Tax Court Thoughtfully Reconsiders and Reverses Its Position on Validity of the “Proceeds Regulation”

04.10.2024
Tax Alert

In a reviewed opinion, Valley Park Ranch,[1] the Tax Court thoughtfully reconsidered its position on the validity of the so-called “proceeds regulation”, Treas. Reg. § 1.170A-14(g)(6)(ii), and found the regulation to be invalid because the IRS finalized it without considering a “relevant and significant” public comment, in violation of the Administrative Procedure Act (APA). The opinion shuts down a technical argument that the IRS has utilized to disallow deductions for conservation easement donations.

Background

In 1980, Congress extended on a permanent basis the charitable contribution deduction for qualified conservation contributions and codified it in section 170(h). Such contributions include the donation of a restriction (granted in perpetuity) on the use which may be made of real property that is exclusively for conservation purposes. A contribution is not treated as exclusively for conservation purposes unless the conservation purpose is protected in perpetuity.
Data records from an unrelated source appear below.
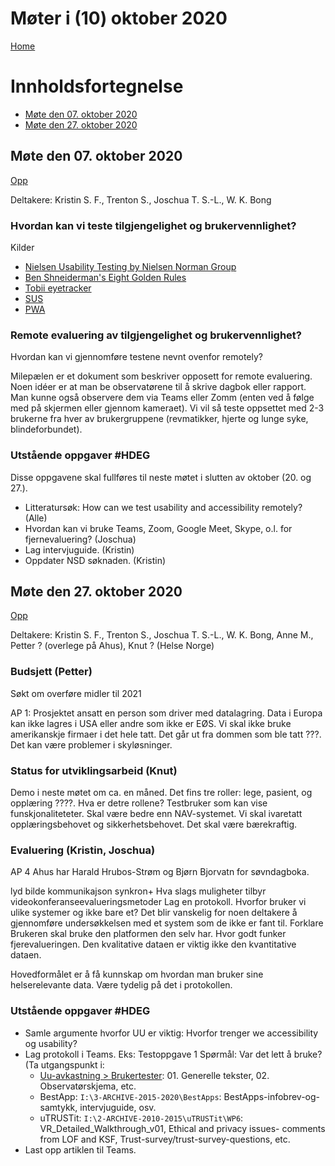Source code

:# Møter i (10) oktober 2020

[Home](../../README.md)

# Innholdsfortegnelse
* [Møte den 07. oktober 2020](#mote-den-07-oktober-2020)
* [Møte den 27. oktober 2020](#mote-den-27-oktober-2020)

## Møte den 07. oktober 2020

[Opp](#innholdsfortegnelse)

Deltakere: Kristin S. F., Trenton S., Joschua T. S.-L., W. K. Bong

### Hvordan kan vi teste tilgjengelighet og brukervennlighet?

Kilder
* [Nielsen Usability Testing by Nielsen Norman Group](https://www.nngroup.com/articles/usability-testing-101/)
* [Ben Shneiderman's Eight Golden Rules](https://www.interaction-design.org/literature/article/shneiderman-s-eight-golden-rules-will-help-you-design-better-interfaces)
* [Tobii eyetracker](https://www.tobii.com/)
* [SUS](https://en.wikipedia.org/wiki/System_usability_scale)
* [PWA](???)

### Remote evaluering av tilgjengelighet og brukervennlighet?

Hvordan kan vi gjennomføre testene nevnt ovenfor remotely?

Milepælen er et dokument som beskriver opposett for remote evaluering. 
Noen idéer er at man be observatørene til å skrive dagbok eller rapport.
Man kunne også observere dem via Teams eller Zomm (enten ved å følge med på skjermen eller gjennom kameraet).
Vi vil så teste oppsettet med 2-3 brukerne fra hver av brukergruppene (revmatikker, hjerte og lunge syke, blindeforbundet).

### Utstående oppgaver #HDEG

Disse oppgavene skal fullføres til neste møtet i slutten av oktober (20. og 27.).
* Litteratursøk:
How can we test usability and accessibility remotely? (Alle)
* Hvordan kan vi bruke Teams, Zoom, Google Meet, Skype, o.l. for fjernevaluering? (Joschua)
* Lag intervjuguide. (Kristin)
* Oppdater NSD søknaden. (Kristin)

## Møte den 27. oktober 2020

[Opp](#innholdsfortegnelse)

Deltakere: Kristin S. F., Trenton S., Joschua T. S.-L., W. K. Bong, Anne M., Petter ? (overlege på Ahus), Knut ? (Helse Norge)

### Budsjett (Petter)

Søkt om overføre midler til 2021

AP 1: Prosjektet ansatt en person som driver med datalagring.
Data i Europa kan ikke lagres i USA eller andre som ikke er EØS.
Vi skal ikke bruke amerikanskje firmaer i det hele tatt.
Det går ut fra dommen som ble tatt ???.
Det kan være problemer i skyløsninger.

### Status for utviklingsarbeid (Knut)

Demo i neste møtet om ca. en måned.
Det fins tre roller: lege, pasient, og opplæring ????. Hva er detre rollene?
Testbruker som kan vise funskjonaliteteter.
Skal være bedre enn NAV-systemet.
Vi skal ivaretatt opplæringsbehovet og sikkerhetsbehovet.
Det skal være bærekraftig.


### Evaluering (Kristin, Joschua)

AP 4
Ahus har Harald Hrubos-Strøm og Bjørn Bjorvatn for søvndagboka.

lyd bilde kommunikajson
synkron+
Hva slags muligheter tilbyr videokonferanseevalueringsmetoder
Lag en protokoll.
Hvorfor bruker vi ulike systemer og ikke bare et?
Det blir vanskelig for noen deltakere å gjennomføre undersøkkelsen med et system som de ikke er fant til.
Forklare
Brukeren skal bruke den platformen den selv har.
Hvor godt funker fjerevalueringen.
Den kvalitative dataen er viktig ikke den kvantitative dataen.

Hovedformålet er å få kunnskap om hvordan man bruker sine helserelevante data.
Være tydelig på det i protokollen.

 
### Utstående oppgaver #HDEG

* Samle argumente hvorfor UU er viktig: 
Hvorfor trenger we accessibility og usability?
* Lag protokoll i Teams.
Eks: Testoppgave 1
Spørmål:  Var det lett å bruke?
(Ta utgangspunkt i:
   * [Uu-avkastning > Brukertester](https://drive.google.com/drive/folders/1LC9ZA5pdvTAu_mJESwc_vuwHrqcZrDO9): 01. Generelle tekster, 02. Observatørskjema, etc.
   * BestApp: `I:\3-ARCHIVE-2015-2020\BestApps`: BestApps-infobrev-og-samtykk, intervjuguide, osv. 
   * uTRUSTit: `I:\2-ARCHIVE-2010-2015\uTRUSTit\WP6`: VR_Detailed_Walkthrough_v01, Ethical and privacy issues- comments from LOF and KSF, Trust-survey/trust-survey-questions, etc.
* Last opp artiklen til Teams.
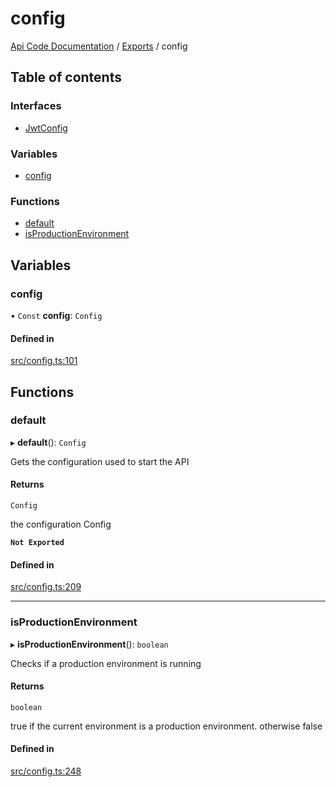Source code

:# config
 
[Api Code Documentation](../README.md) / [Exports](../modules.md) / config

## Table of contents

### Interfaces

- [JwtConfig](../interfaces/config.JwtConfig.md)

### Variables

- [config](config.md#config)

### Functions

- [default](config.md#default)
- [isProductionEnvironment](config.md#isproductionenvironment)

## Variables

### config

• `Const` **config**: `Config`

#### Defined in

[src/config.ts:101](https://github.com/openkfw/TruBudget/blob/3b9e793/api/src/config.ts#L101)

## Functions

### default

▸ **default**(): `Config`

Gets the configuration used to start the API

#### Returns

`Config`

the configuration Config

**`Not Exported`**

#### Defined in

[src/config.ts:209](https://github.com/openkfw/TruBudget/blob/3b9e793/api/src/config.ts#L209)

___

### isProductionEnvironment

▸ **isProductionEnvironment**(): `boolean`

Checks if a production environment is running

#### Returns

`boolean`

true if the current environment is a production environment. otherwise false

#### Defined in

[src/config.ts:248](https://github.com/openkfw/TruBudget/blob/3b9e793/api/src/config.ts#L248)
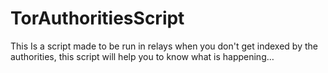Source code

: # TorAuthoritiesScript
This Is a script made to be run in relays when you don't get indexed by the authorities, this script will help you to know what is happening…
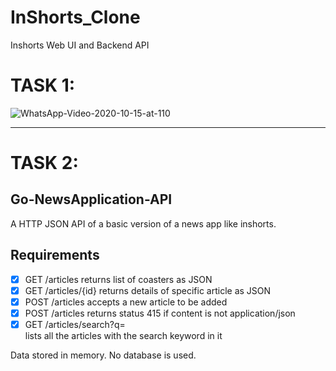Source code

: # InShorts_Clone
Inshorts Web UI and Backend API


# TASK 1: 

![WhatsApp-Video-2020-10-15-at-110](https://user-images.githubusercontent.com/45727065/96082820-8fe87380-0ed9-11eb-9613-87cd9709723a.gif)
___
 
# TASK 2: 
## Go-NewsApplication-API

A HTTP JSON API of a basic version of a news app like inshorts.

## Requirements
- [x] GET /articles returns list of coasters as JSON
- [x] GET /articles/{id} returns details of specific article as JSON
- [x] POST /articles accepts a new article to be added
- [x] POST /articles returns status 415 if content is not application/json
- [x] GET /articles/search?q=<search term here> lists all the articles with the search keyword in it
 
 Data stored in memory. No database is used.
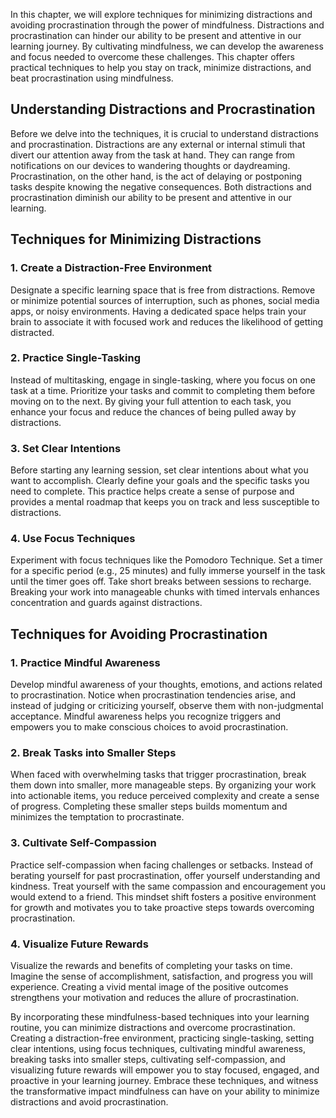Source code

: 
In this chapter, we will explore techniques for minimizing distractions and avoiding procrastination through the power of mindfulness. Distractions and procrastination can hinder our ability to be present and attentive in our learning journey. By cultivating mindfulness, we can develop the awareness and focus needed to overcome these challenges. This chapter offers practical techniques to help you stay on track, minimize distractions, and beat procrastination using mindfulness.

**Understanding Distractions and Procrastination**
--------------------------------------------------

Before we delve into the techniques, it is crucial to understand distractions and procrastination. Distractions are any external or internal stimuli that divert our attention away from the task at hand. They can range from notifications on our devices to wandering thoughts or daydreaming. Procrastination, on the other hand, is the act of delaying or postponing tasks despite knowing the negative consequences. Both distractions and procrastination diminish our ability to be present and attentive in our learning.

**Techniques for Minimizing Distractions**
------------------------------------------

### **1. Create a Distraction-Free Environment**

Designate a specific learning space that is free from distractions. Remove or minimize potential sources of interruption, such as phones, social media apps, or noisy environments. Having a dedicated space helps train your brain to associate it with focused work and reduces the likelihood of getting distracted.

### **2. Practice Single-Tasking**

Instead of multitasking, engage in single-tasking, where you focus on one task at a time. Prioritize your tasks and commit to completing them before moving on to the next. By giving your full attention to each task, you enhance your focus and reduce the chances of being pulled away by distractions.

### **3. Set Clear Intentions**

Before starting any learning session, set clear intentions about what you want to accomplish. Clearly define your goals and the specific tasks you need to complete. This practice helps create a sense of purpose and provides a mental roadmap that keeps you on track and less susceptible to distractions.

### **4. Use Focus Techniques**

Experiment with focus techniques like the Pomodoro Technique. Set a timer for a specific period (e.g., 25 minutes) and fully immerse yourself in the task until the timer goes off. Take short breaks between sessions to recharge. Breaking your work into manageable chunks with timed intervals enhances concentration and guards against distractions.

**Techniques for Avoiding Procrastination**
-------------------------------------------

### **1. Practice Mindful Awareness**

Develop mindful awareness of your thoughts, emotions, and actions related to procrastination. Notice when procrastination tendencies arise, and instead of judging or criticizing yourself, observe them with non-judgmental acceptance. Mindful awareness helps you recognize triggers and empowers you to make conscious choices to avoid procrastination.

### **2. Break Tasks into Smaller Steps**

When faced with overwhelming tasks that trigger procrastination, break them down into smaller, more manageable steps. By organizing your work into actionable items, you reduce perceived complexity and create a sense of progress. Completing these smaller steps builds momentum and minimizes the temptation to procrastinate.

### **3. Cultivate Self-Compassion**

Practice self-compassion when facing challenges or setbacks. Instead of berating yourself for past procrastination, offer yourself understanding and kindness. Treat yourself with the same compassion and encouragement you would extend to a friend. This mindset shift fosters a positive environment for growth and motivates you to take proactive steps towards overcoming procrastination.

### **4. Visualize Future Rewards**

Visualize the rewards and benefits of completing your tasks on time. Imagine the sense of accomplishment, satisfaction, and progress you will experience. Creating a vivid mental image of the positive outcomes strengthens your motivation and reduces the allure of procrastination.

By incorporating these mindfulness-based techniques into your learning routine, you can minimize distractions and overcome procrastination. Creating a distraction-free environment, practicing single-tasking, setting clear intentions, using focus techniques, cultivating mindful awareness, breaking tasks into smaller steps, cultivating self-compassion, and visualizing future rewards will empower you to stay focused, engaged, and proactive in your learning journey. Embrace these techniques, and witness the transformative impact mindfulness can have on your ability to minimize distractions and avoid procrastination.
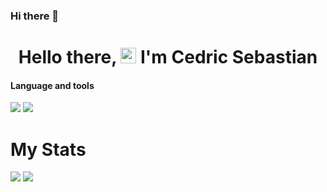 ### Hi there 👋

<!--
**ced76/ced76** is a ✨ _special_ ✨ repository because its `README.md` (this file) appears on your GitHub profile.

Here are some ideas to get you started:

- 🔭 I’m currently working on C++, and Javascript
- 🌱 I’m currently learning JavaScript
- 👯 I’m looking to collaborate on ...
- 🤔 I’m looking for help with ...
- 💬 Ask me about ...
- 📫 How to reach me: ...
- 😄 Pronouns: ...
- ⚡ Fun fact: ...
-->
<h1 align="center">Hello there, <img src="https://media.giphy.com/media/hvRJCLFzcasrR4ia7z/giphy.gif" width="25px"> I'm Cedric Sebastian </h1>

<h4 align="left">Language and tools</h4>
<p>
  <img src="https://img.shields.io/badge/node.js%20-%2343853D.svg?&style=for-the-badge&logo=node.js&logoColor=white"/>
  <img src="https://img.shields.io/badge/javascript%20-%23323330.svg?&style=for-the-badge&logo=javascript&logoColor=%23F7DF1E"/>
</p>

<h1>My Stats</h1>
<a href="https://github.com/ced76/ced76">
    <img
    align
    src="https://github-readme-stats.vercel.app/api/top-langs/?username=ced76&hide_border=true&theme=dark"
/></a>
<a href="https://github.com/ced76/ced76">
   <img
   align
   src="https://github-readme-stats.vercel.app/api?username=ced76&hide_border=true&show_icons=true&count_private=true&theme=dark"
/></a>









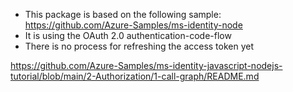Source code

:- This package is based on the following sample: https://github.com/Azure-Samples/ms-identity-node
- It is using the OAuth 2.0 authentication-code-flow
- There is no process for refreshing the access token yet


https://github.com/Azure-Samples/ms-identity-javascript-nodejs-tutorial/blob/main/2-Authorization/1-call-graph/README.md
In 1983, the IRS issued proposed regulations relating to section 170(h). Unsurprisingly, the IRS proposed lengthy and complicated rules for the seemingly straightforward perpetuity requirements of the statute. Among the proposed rules was the proceeds regulation, which provided that no deduction would be allowed unless the conservation easement deed contained language vesting the donee organization with a property right that remained constant over time and entitled the donee organization to a proportionate share of the proceeds upon judicial extinguishment of the easement.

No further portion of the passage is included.